• [Provided material]:
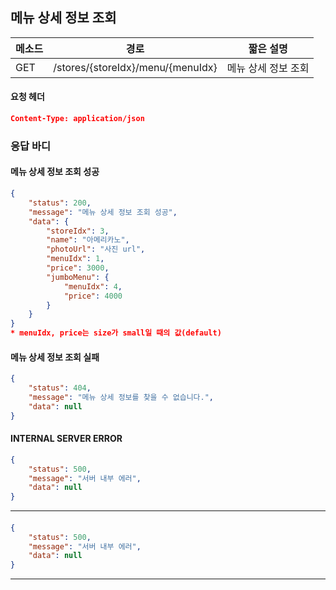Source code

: ## 메뉴 상세 정보 조회

| 메소드 | 경로   | 짧은 설명 |
| ------ | ------ | --------- |
| GET   | /stores/{storeIdx}/menu/{menuIdx} | 메뉴 상세 정보 조회 |

#### 요청 헤더
```json
Content-Type: application/json
```
### 응답 바디
#### 메뉴 상세 정보 조회 성공
```json
{
	"status": 200,
    "message": "메뉴 상세 정보 조회 성공",
    "data": {
    	"storeIdx": 3,
        "name": "아메리카노",
        "photoUrl": "사진 url",
        "menuIdx": 1,
        "price": 3000,
        "jumboMenu": {
            "menuIdx": 4,
            "price": 4000            
        }
    }
}
* menuIdx, price는 size가 small일 때의 값(default)
```

#### 메뉴 상세 정보 조회 실패

```json
{
    "status": 404,
    "message": "메뉴 상세 정보를 찾을 수 없습니다.",
    "data": null
}
```

#### INTERNAL SERVER ERROR

```json
{
    "status": 500,
    "message": "서버 내부 에러",
    "data": null
}
```
------
#### 

```json
{
    "status": 500,
    "message": "서버 내부 에러",
    "data": null
}
```
------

• [Required work]: Copy out the data verbatim, with no pictures.

• [Solved problem]:
Source code

: ## 메뉴 상세 정보 조회

| 메소드 | 경로   | 짧은 설명 |
| ------ | ------ | --------- |
| GET   | /stores/{storeIdx}/menu/{menuIdx} | 메뉴 상세 정보 조회 |

#### 요청 헤더
```json
Content-Type: application/json
```
### 응답 바디
#### 메뉴 상세 정보 조회 성공
```json
{
	"status": 200,
    "message": "메뉴 상세 정보 조회 성공",
    "data": {
    	"storeIdx": 3,
        "name": "아메리카노",
        "photoUrl": "사진 url",
        "menuIdx": 1,
        "price": 3000,
        "jumboMenu": {
            "menuIdx": 4,
            "price": 4000            
        }
    }
}
* menuIdx, price는 size가 small일 때의 값(default)
```

#### 메뉴 상세 정보 조회 실패

```json
{
    "status": 404,
    "message": "메뉴 상세 정보를 찾을 수 없습니다.",
    "data": null
}
```

#### INTERNAL SERVER ERROR

```json
{
    "status": 500,
    "message": "서버 내부 에러",
    "data": null
}
```
------
#### 

```json
{
    "status": 500,
    "message": "서버 내부 에러",
    "data": null
}
```
------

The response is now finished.